Most importantly, the listed companies under Tan Jincheng have always had a good reputation in the market. Orange Technology's nearly 10-fold growth has given shareholders huge returns, and Flash Technology, which has helped countless investors weather bull and bear markets, is a breath of fresh air in the A-share market.
"Let the company find an opportunity to conduct research at the headquarters in Weilai. I would like to meet President Tan in person, but I don't know if there will be such an opportunity."
Wang Chu is becoming increasingly curious about Tan Jincheng. This young entrepreneur has a unique charm: approachable, domineering and arrogant, yet low-key. These seemingly contradictory words seem to fit him perfectly.
It's not easy to meet Tan Jincheng, especially for a so-called securities analyst like him. He may seem to have a big reputation, but he's nothing in front of Tan Jincheng.
Given Tan Jincheng's consistently low profile and his principle of not accepting interviews unless absolutely necessary, it's really not easy to meet him.
Throughout Sunday, Wei Lai was the subject of much discussion, but Tan Jincheng had already put him out of his mind. Since the information had already been sent out, the stock price performance was left to the market.
What do you think about Flashspeed Technology's high stock dividend and share transfer?
Zhang Xupeng, Lin Yumin, Cheng Linfeng, and the others looked at each other in bewilderment. They had wondered what was going on when Boss Tan had called them over on the weekend.

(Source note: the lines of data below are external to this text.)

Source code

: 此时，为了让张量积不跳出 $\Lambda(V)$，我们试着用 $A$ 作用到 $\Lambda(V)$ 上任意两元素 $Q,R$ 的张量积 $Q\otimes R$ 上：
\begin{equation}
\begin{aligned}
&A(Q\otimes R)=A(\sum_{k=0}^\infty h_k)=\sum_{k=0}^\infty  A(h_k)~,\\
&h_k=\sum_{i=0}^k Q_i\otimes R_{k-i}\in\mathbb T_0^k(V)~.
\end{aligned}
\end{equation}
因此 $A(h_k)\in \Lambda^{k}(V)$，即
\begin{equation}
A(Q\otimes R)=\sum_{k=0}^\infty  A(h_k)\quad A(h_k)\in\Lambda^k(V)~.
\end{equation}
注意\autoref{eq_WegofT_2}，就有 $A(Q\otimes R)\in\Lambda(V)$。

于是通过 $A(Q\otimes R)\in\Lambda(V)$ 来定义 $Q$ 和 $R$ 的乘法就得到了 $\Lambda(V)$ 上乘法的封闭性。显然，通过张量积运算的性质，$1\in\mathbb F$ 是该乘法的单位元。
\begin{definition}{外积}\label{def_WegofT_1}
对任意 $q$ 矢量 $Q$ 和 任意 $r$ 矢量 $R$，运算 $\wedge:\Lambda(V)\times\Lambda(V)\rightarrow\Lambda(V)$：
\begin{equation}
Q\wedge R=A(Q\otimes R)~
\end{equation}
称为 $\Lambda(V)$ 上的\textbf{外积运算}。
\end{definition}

Cheng Linfeng was the first to react: "Boss, why are you thinking of making Flashway have a high stock dividend? Haven't you always been averse to high stock dividends?"
Since its backdoor listing in 2008, FlashTech has maintained a total share capital of 5.1 million shares. Apart from dividends and some shareholders reducing their holdings, there has been no change, and Tan Jincheng's shareholding has remained unchanged.

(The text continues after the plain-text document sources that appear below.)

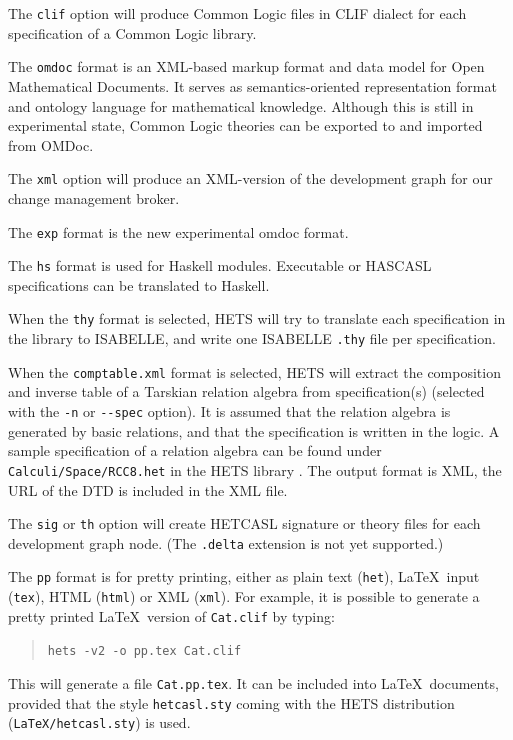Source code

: \documentclass{article}
\newcommand{\normalTEXTSC}[2]{{#1\scriptsize#2}}
\newcommand     {\Hets}{\normalTEXTSC{H}{ETS}\xspace}
\newcommand     {\Isabelle}{\normalTEXTSC{I}{SABELLE}\xspace}
\newcommand     {\HasCASL}{\normalTEXTSC{H}{AS}\normalTEXTSC{C}{ASL}\xspace}
\newcommand{\HetCASL}{\normalTEXTSC{H}{ET}\normalTEXTSC{C}{ASL}\xspace}
\begin{document}
\begin{description}
The \texttt{clif} option will produce Common Logic files in
CLIF dialect for each specification of a Common Logic library.

The \texttt{omdoc} format \cite{books/sp/Kohlhase06} is an XML-based
markup format and data model for Open Mathematical Documents. It
serves as semantics-oriented representation format and ontology
language for mathematical knowledge. Although this is still in experimental 
state, Common Logic theories can be exported to and imported from OMDoc.

The \texttt{xml} option will produce an XML-version of the development graph
for our change management broker.

The \texttt{exp} format is the new experimental omdoc format.

The \texttt{hs} format is used for Haskell modules. Executable \CASL or
\HasCASL specifications can be translated to Haskell.

When the \texttt{thy} format is selected, \Hets will try to translate
each specification in the library to \Isabelle, and write one \Isabelle
\texttt{.thy} file per specification.

When the \texttt{comptable.xml} format is selected, \Hets will extract
the composition and inverse table of a Tarskian relation algebra from
specification(s) (selected with the \texttt{-n} or \texttt{-{}-spec}
option). It is assumed that the relation algebra is
generated by basic relations, and that the specification is written
in the \CASL logic. A sample specification of a relation
algebra can be found under \texttt{Calculi/Space/RCC8.het} in the \Hets library \cite{hets-library:URL}.
The output format is XML, the URL of the DTD is included in the
XML file.

The \texttt{sig} or \texttt{th} option will create \HetCASL signature or
theory files for each development graph node. (The \texttt{.delta} extension
is not yet supported.)

The \texttt{pp} format is for pretty printing, either as plain text
(\texttt{het}), \LaTeX\ input (\texttt{tex}), HTML (\texttt{html}) or XML
(\texttt{xml}).  For example, it is possible to generate a pretty printed
\LaTeX\ version of \texttt{Cat.clif} by typing:

\begin{quote}
\texttt{hets -v2 -o pp.tex Cat.clif}
\end{quote}

This will generate a file \texttt{Cat.pp.tex}. It can be included
into \LaTeX\ documents, provided that the style \texttt{hetcasl.sty}
coming with the \Hets distribution (\texttt{LaTeX/hetcasl.sty}) is used.


\end{description}
\end{document}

"The stock market is going crazy. Look at the stock price of Flash Technology. If this continues, our liquidity will run out."

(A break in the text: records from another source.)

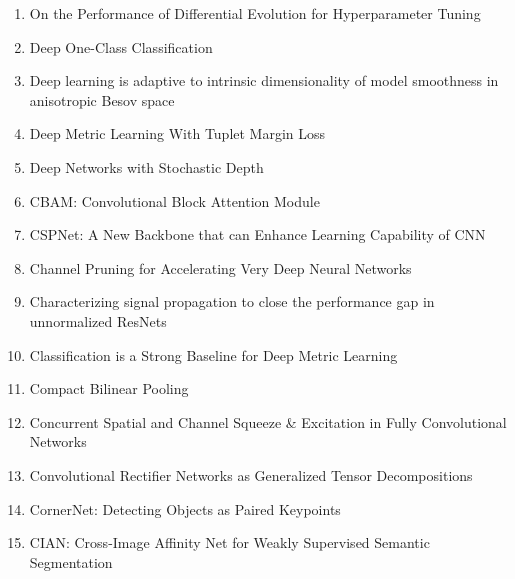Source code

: \documentclass[acmlarge]{acmart}
\begin{document}
\begin{enumerate}
	\item On the Performance of Differential Evolution for Hyperparameter Tuning \cite{Schmidt2019OnTP} 

	\item Deep One-Class Classification \cite{Ruff2018DeepOC} 

	\item Deep learning is adaptive to intrinsic dimensionality of model smoothness in anisotropic Besov space \cite{Suzuki2019DeepLI} 

	\item Deep Metric Learning With Tuplet Margin Loss \cite{Yu2019DeepML} 

	\item Deep Networks with Stochastic Depth \cite{Huang2016DeepNW} 

	\item CBAM: Convolutional Block Attention Module \cite{Woo2018CBAMCB} 

	\item CSPNet: A New Backbone that can Enhance Learning Capability of CNN \cite{Wang2020CSPNetAN} 

	\item Channel Pruning for Accelerating Very Deep Neural Networks \cite{He2017ChannelPF} 

	\item Characterizing signal propagation to close the performance gap in unnormalized ResNets \cite{Brock2021CharacterizingSP} 

	\item Classification is a Strong Baseline for Deep Metric Learning \cite{Zhai2019ClassificationIA} 

	\item Compact Bilinear Pooling \cite{Gao2016CompactBP} 

	\item Concurrent Spatial and Channel Squeeze \& Excitation in Fully Convolutional Networks \cite{Roy2018ConcurrentSA} 

	\item Convolutional Rectifier Networks as Generalized Tensor Decompositions \cite{Cohen2016ConvolutionalRN} 

	\item CornerNet: Detecting Objects as Paired Keypoints \cite{Law2018CornerNetDO} 

	\item CIAN: Cross-Image Affinity Net for Weakly Supervised Semantic Segmentation \cite{Fan2020CIANCA} 


\end{enumerate}
\end{document}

With the Shanghai Composite Index surging for a month, FlashTech has certainly followed suit. Currently, FlashTech's stock price is 39.27 yuan, and its market value is just over 200 billion yuan, but this stock price is really too unfriendly.
Based on the 5178-point level, the Shanghai Composite Index still has more than 50% upside potential. FlashDrive has always been able to outperform the index. According to this estimate, FlashDrive's stock price should be above 60 yuan when the index peaks, and in an exaggerated case, it could reach 70 or 80 yuan.
It's not impossible for the stock price to reach over 100 yuan. A stock price of over 100 yuan for an electric vehicle company? That's outrageous. How much does an electric vehicle cost?
Of course, the most important thing is that a high stock price is not conducive to liquidity, which is detrimental to the development of FlashChe. FlashChe is not Moutai. Tan Jincheng may not be interested in high stock dividends, but the company still has to do so when it needs to raise funds.
"That's true. Actually, it would be best if our stock price were to stay around 20 yuan. At least that's what I think."
Zhang Xupeng stroked his chin. As the CEO of FlashDrive, he was no longer the dark-skinned young man who knew nothing about stocks and even had some resistance to them.
"What do you mean? Tell me your opinion?"
"It's very simple. Moutai's stock price is so low, Moutai liquor is in short supply, electric vehicles are everywhere, and we're not the only option. If you ask me to spend 100 yuan to buy shares in an electric vehicle company, I would definitely rather spend 200 yuan to buy Moutai's stock."
Although the words are rough, the principle is sound. Zhang Xupeng, from the perspective of a complete novice, explained the simplest truth.
Inexperienced investors don't care about the total number of shares outstanding when buying stocks; they only look at the price. Even at 40 yuan, Flash Technology is practically worthless, let alone at a higher price.